**Task prompt**:
Tally the lines containing "boundary" in this data. Respond with the tally alone.

BEGIN Records supplied

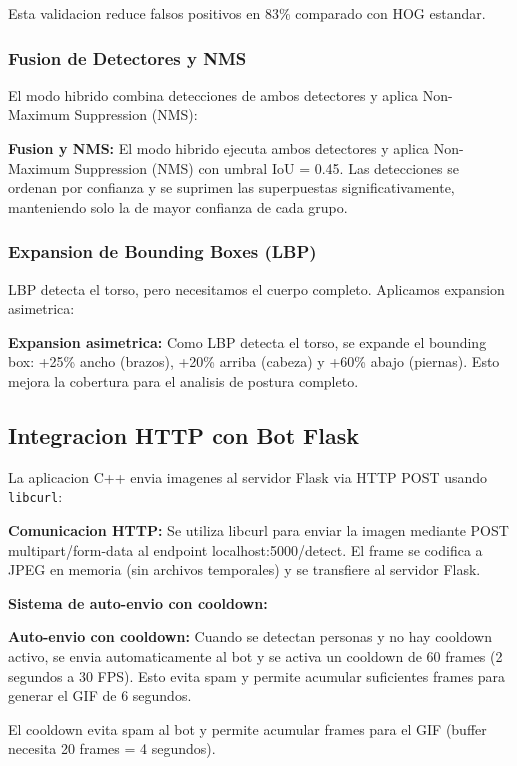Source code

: \documentclass[conference]{IEEEtran}
\begin{document}
Esta validacion reduce falsos positivos en 83\% comparado con HOG estandar.

\subsubsection{Fusion de Detectores y NMS}

El modo hibrido combina detecciones de ambos detectores y aplica Non-Maximum Suppression (NMS):

\textbf{Fusion y NMS:} El modo hibrido ejecuta ambos detectores y aplica Non-Maximum Suppression (NMS) con umbral IoU = 0.45. Las detecciones se ordenan por confianza y se suprimen las superpuestas significativamente, manteniendo solo la de mayor confianza de cada grupo.

\subsubsection{Expansion de Bounding Boxes (LBP)}

LBP detecta el torso, pero necesitamos el cuerpo completo. Aplicamos expansion asimetrica:

\textbf{Expansion asimetrica:} Como LBP detecta el torso, se expande el bounding box: +25\% ancho (brazos), +20\% arriba (cabeza) y +60\% abajo (piernas). Esto mejora la cobertura para el analisis de postura completo.

\subsection{Integracion HTTP con Bot Flask}

La aplicacion C++ envia imagenes al servidor Flask via HTTP POST usando \texttt{libcurl}:

\textbf{Comunicacion HTTP:} Se utiliza libcurl para enviar la imagen mediante POST multipart/form-data al endpoint localhost:5000/detect. El frame se codifica a JPEG en memoria (sin archivos temporales) y se transfiere al servidor Flask.

\textbf{Sistema de auto-envio con cooldown:}

\textbf{Auto-envio con cooldown:} Cuando se detectan personas y no hay cooldown activo, se envia automaticamente al bot y se activa un cooldown de 60 frames (2 segundos a 30 FPS). Esto evita spam y permite acumular suficientes frames para generar el GIF de 6 segundos.

El cooldown evita spam al bot y permite acumular frames para el GIF (buffer necesita 20 frames = 4 segundos).
\end{document}
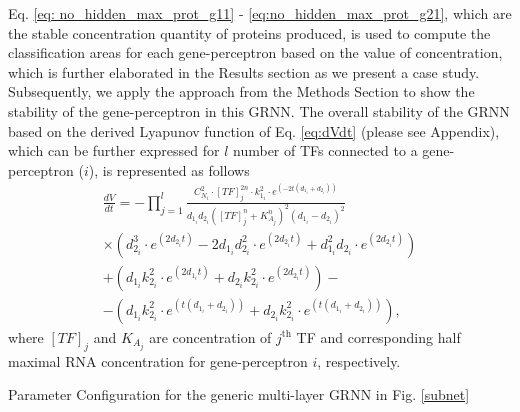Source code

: \documentclass[twocolumn]{biophys-new}
\begin{document}
{{Eq. \ref{eq: no_hidden_max_prot_g11} - \ref{eq:no_hidden_max_prot_g21}, which are the stable concentration quantity of proteins produced, is used to compute the classification areas for each gene-perceptron based on the value of concentration, which is further elaborated in the Results section  as we present a case study.  Subsequently, we apply the approach from the Methods Section   to show the stability of the gene-perceptron in this GRNN. 
The overall stability of the GRNN %
based on the derived Lyapunov function of Eq. \ref{eq:dVdt} (please see Appendix), which can be further expressed for $l$ number of  TFs connected to a gene-perceptron ($i$), is represented as follows
\vspace{-0.5em}
\begin{multline} 
    \frac{dV}{dt} = - \prod_{j=1}^l \frac{C_{N_i}^2 \cdot [TF]_j^{2n} \cdot k_{1_i}^2 \cdot e^{(-2t(d_{1_i} + d_{2_i}))}}{d_{1_i}d_{2_i}([TF]_j^n + K_{A_j}^n)^2(d_{1_i} - d_{2_i})^2} \\
    \times (d_{2_i}^3 \cdot e^{(2d_{2_i}t)} - 2d_{1_i}d_{2_i}^2 \cdot e^{(2d_{2_i}t)} + d_{1_i}^2d_{2_i} \cdot e^{(2d_{2_i}t)}) \\
    + (d_{1_i}k_{2_i}^2 \cdot e^{(2d_{1_i}t)} + d_{2_i}k_{2_i}^2 \cdot e^{(2d_{2_i}t)}) - \\
    - (d_{1_i}k_{2_i}^2 \cdot e^{(t(d_{1_i} + d_{2_i}))} + d_{2_i}k_{2_i}^2 \cdot e^{(t(d_{1_i} + d_{2_i}))}), \label{eq:dVdt_no_hidden} 
\end{multline}
where $[TF]_j$ and $K_{A_j}$ are concentration of $j^{\text{th}}$ TF and   corresponding half maximal RNA concentration for gene-perceptron $i$, respectively. %
\begin{table}[ht!]
\caption{Parameter Configuration for the generic multi-layer GRNN in Fig. \ref{subnet}  }

\end{table}}}
\end{document}
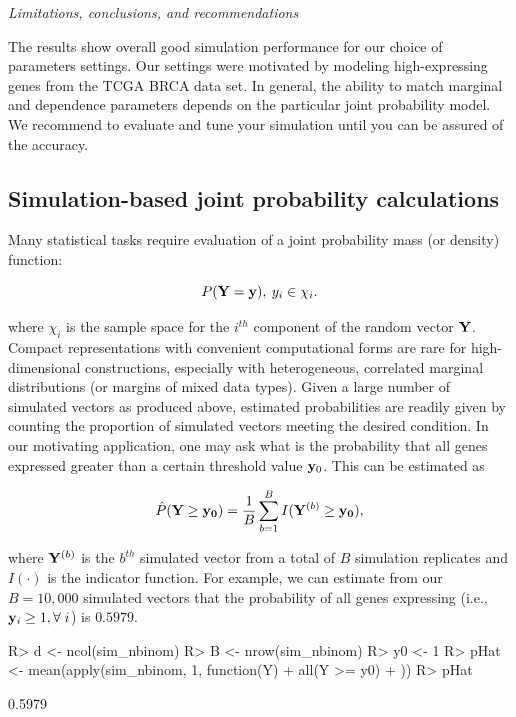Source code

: \documentclass[
]{jss}
\begin{document}
\emph{Limitations, conclusions, and recommendations}

The results show overall good simulation performance for our choice of
parameters settings. Our settings were motivated by modeling
high-expressing genes from the TCGA BRCA data set. In general, the
ability to match marginal and dependence parameters depends on the
particular joint probability model. We recommend to evaluate and tune
your simulation until you can be assured of the accuracy.

\hypertarget{simulation-based-joint-probability-calculations}{%
\subsection{Simulation-based joint probability
calculations}\label{simulation-based-joint-probability-calculations}}

Many statistical tasks require evaluation of a joint probability mass
(or density) function:

\[
P( {\bf Y} = {\bf y} ), \: y_i \in \chi_i.
\]

where \(\chi_i\) is the sample space for the \(i^{th}\) component of the
random vector \(\bf{Y}\). Compact representations with convenient
computational forms are rare for high-dimensional constructions,
especially with heterogeneous, correlated marginal distributions (or
margins of mixed data types). Given a large number of simulated vectors
as produced above, estimated probabilities are readily given by counting
the proportion of simulated vectors meeting the desired condition. In
our motivating application, one may ask what is the probability that all
genes expressed greater than a certain threshold value \({\bf y}_0\).
This can be estimated as

\[
\hat{P}( {\bf Y} \ge {\bf y_0 } ) = \frac{1}{B} \sum_{b=1}^B I( {\bf Y}^{ (b) } \ge {\bf y_0} ),
\]

where \({\bf Y}^{(b)}\) is the \(b^{th}\) simulated vector from a total
of \(B\) simulation replicates and \(I(\cdot)\) is the indicator
function. For example, we can estimate from our \(B=10,000\) simulated
vectors that the probability of all genes expressing (i.e.,
\({\bf y}_i \geq 1, \forall \; i\)) is \(0.5979\).

\begin{CodeChunk}
\begin{CodeInput}
R> d <- ncol(sim_nbinom)
R> B <- nrow(sim_nbinom)
R> y0 <- 1
R> pHat <- mean(apply(sim_nbinom, 1, function(Y) {
+   all(Y >= y0)
+ }))
R> pHat
\end{CodeInput}
\begin{CodeOutput}
[1] 0.5979
\end{CodeOutput}
\end{CodeChunk}
\end{document}

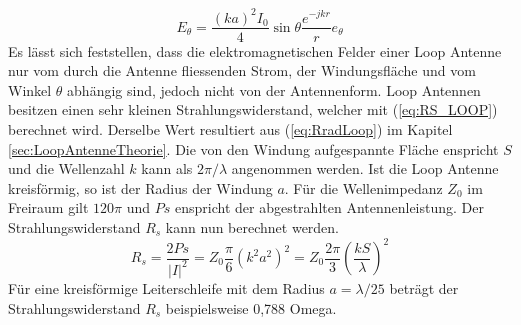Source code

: \begin{equation}
E_{\theta}=\dfrac{(ka)^2I_{0}}{4}\sin \theta \dfrac{e^{-jkr}}{r} e_{\theta}
\end{equation}
Es lässt sich feststellen, dass die elektromagnetischen Felder einer Loop Antenne nur vom durch die Antenne fliessenden Strom, der Windungsfläche und vom Winkel $\theta$ abhängig sind, jedoch nicht von der Antennenform. Loop Antennen besitzen einen sehr kleinen Strahlungswiderstand, welcher mit (\ref{eq:RS_LOOP}) berechnet wird. Derselbe Wert resultiert aus (\ref{eq:RradLoop}) im Kapitel \ref{sec:LoopAntenneTheorie}. Die von den Windung aufgespannte Fläche enspricht $S$ und die Wellenzahl $k$ kann als $2\pi/\lambda$ angenommen werden. Ist die Loop Antenne kreisförmig, so ist der Radius der Windung $a$. Für die Wellenimpedanz $Z_0$ im Freiraum gilt $120\pi$ und $Ps$ enspricht der abgestrahlten Antennenleistung. Der Strahlungswiderstand $R_s$ kann nun berechnet werden.
\begin{equation}\label{eq:RS_LOOP}
R_{s}=\dfrac{2Ps}{|I|^{2}}=Z_{0}\dfrac{\pi}{6}(k^{2}a^{2})^{2}=Z_{0}\dfrac{2\pi}{3}\left(\dfrac{kS}{\lambda}\right)^{2} 
\end{equation}
Für eine kreisförmige Leiterschleife mit dem Radius $a = \lambda/25$ beträgt der Strahlungswiderstand $R_{s}$ beispielsweise  0,788 Omega.


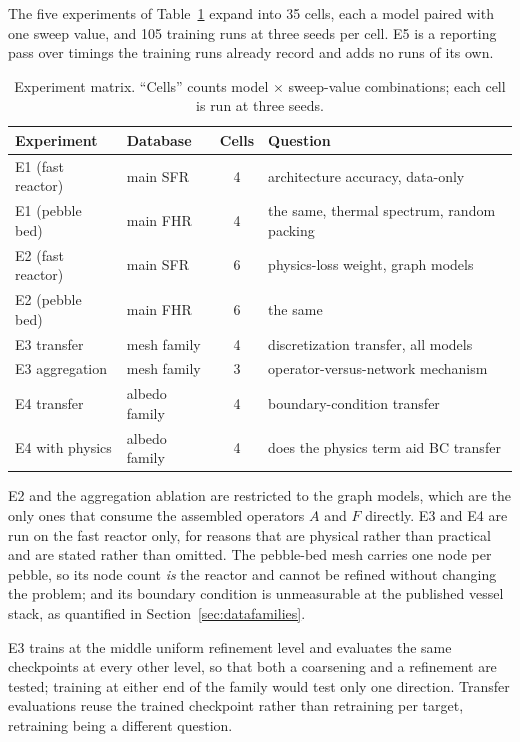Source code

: \documentclass[preprint,12pt]{elsarticle}
\begin{document}
The five experiments of Table~\ref{tab:experiments} expand into 35 cells, each
a model paired with one sweep value, and 105 training runs at three seeds per
cell. E5 is a reporting pass over timings the training runs already record and
adds no runs of its own.

\begin{table}[htbp]
\centering
\caption{Experiment matrix. ``Cells'' counts model $\times$ sweep-value
combinations; each cell is run at three seeds.}
\label{tab:experiments}
\begin{tabular}{@{}llcl@{}}
\toprule
Experiment & Database & Cells & Question \\
\midrule
E1 (fast reactor) & main SFR      & 4 & architecture accuracy, data-only \\
E1 (pebble bed)   & main FHR      & 4 & the same, thermal spectrum, random packing \\
E2 (fast reactor) & main SFR      & 6 & physics-loss weight, graph models \\
E2 (pebble bed)   & main FHR      & 6 & the same \\
E3 transfer       & mesh family   & 4 & discretization transfer, all models \\
E3 aggregation    & mesh family   & 3 & operator-versus-network mechanism \\
E4 transfer       & albedo family & 4 & boundary-condition transfer \\
E4 with physics   & albedo family & 4 & does the physics term aid BC transfer \\
\bottomrule
\end{tabular}
\end{table}

E2 and the aggregation ablation are restricted to the graph models, which are
the only ones that consume the assembled operators $A$ and $F$ directly. E3 and
E4 are run on the fast reactor only, for reasons that are physical rather than
practical and are stated rather than omitted. The pebble-bed mesh carries one
node per pebble, so its node count \emph{is} the reactor and cannot be refined
without changing the problem; and its boundary condition is unmeasurable at the
published vessel stack, as quantified in Section~\ref{sec:datafamilies}.

E3 trains at the middle uniform refinement level and evaluates the same
checkpoints at every other level, so that both a coarsening and a refinement are
tested; training at either end of the family would test only one direction.
Transfer evaluations reuse the trained checkpoint rather than retraining per
target, retraining being a different question.
\end{document}
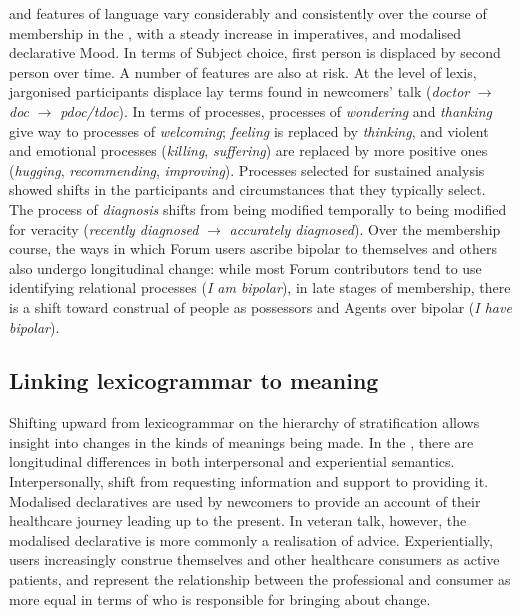  and  features of language vary considerably and consistently over the course of membership in the , with a steady increase in imperatives, and modalised declarative Mood. In terms of Subject choice, first person is displaced by second person over time. A number of  features are also at risk. At the level of lexis, jargonised participants displace lay terms found in newcomers' talk (\emph{doctor} $\rightarrow$ \emph{doc} $\rightarrow$ \emph{pdoc\slash tdoc}). In terms of processes, processes of \emph{wondering} and \emph{thanking} give way to processes of \emph{welcoming}; \emph{feeling} is replaced by \emph{thinking}, and violent and emotional processes (\emph{killing}, \emph{suffering}) are replaced by more positive ones (\emph{hugging}, \emph{recommending}, \emph{improving}). Processes selected for sustained analysis showed shifts in the participants and circumstances that they typically select. The process of \emph{diagnosis} shifts from being modified temporally to being modified for veracity (\emph{recently diagnosed} $\rightarrow$ \emph{accurately diagnosed}). Over the membership course, the ways in which \gls{Forum} users ascribe \gls{bipolar} to themselves and others also undergo longitudinal change: while most Forum contributors tend to use identifying relational processes (\emph{I am bipolar}), in late stages of membership, there is a shift toward construal of people as possessors and Agents over \gls{bipolar} (\emph{I have bipolar}). %

\subsection{Linking lexicogrammar to meaning}

Shifting upward from lexicogrammar on the hierarchy of stratification allows insight into changes in the kinds of meanings being made. In the , there are longitudinal differences in both interpersonal and experiential semantics. Interpersonally,  shift from requesting information and support to providing it. Modalised declaratives are used by newcomers to provide an account of their healthcare journey leading up to the present. In veteran talk, however, the modalised declarative is more commonly a realisation of advice. Experientially, users increasingly construe themselves and other healthcare consumers as active patients, and represent the relationship between the professional and consumer as more equal in terms of who is responsible for bringing about change.

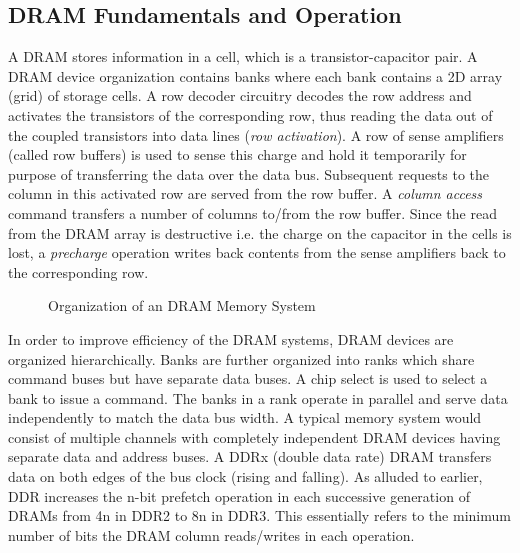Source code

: \subsection{DRAM Fundamentals and Operation}
A DRAM stores information in a cell, which is a transistor-capacitor pair. A DRAM device organization contains banks where each bank contains a 2D array (grid) of storage cells. A row decoder circuitry decodes the row address and activates the transistors of the corresponding row, thus reading the data out of the coupled transistors into data lines (\textit{row activation}). A row of sense amplifiers (called row buffers) is used to sense this charge and hold it temporarily for purpose of transferring the data over the data bus. Subsequent requests to the column in this activated row are served from the row buffer. A \textit{column access} command transfers a number of columns to/from the row buffer. Since the read from the DRAM array is destructive i.e. the charge on the capacitor in the cells is lost, a \textit{precharge} operation writes back contents from the sense amplifiers back to the corresponding row.
\begin{figure}[!htb]
	\centering
	\def\svgwidth{\columnwidth}
	
	\caption{Organization of an DRAM Memory System}
	\label{fig:dram-basics}
\end{figure}
\par In order to improve efficiency of the DRAM systems, DRAM devices are organized hierarchically. Banks are further organized into ranks which share command buses but have separate data buses. A chip select is used to select a bank to issue a command.  The banks in a rank operate in parallel and serve data independently to match the data bus width. A typical memory system would consist of multiple channels with completely independent DRAM devices having separate data and address buses. A DDRx (double data rate) DRAM transfers data on both edges of the bus clock (rising and falling). As alluded to earlier, DDR increases the n-bit prefetch operation in each successive generation of DRAMs from 4n in DDR2 to 8n in DDR3. This essentially refers to the minimum number of bits the DRAM column reads/writes in each operation.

END Records supplied

**Answer**:
2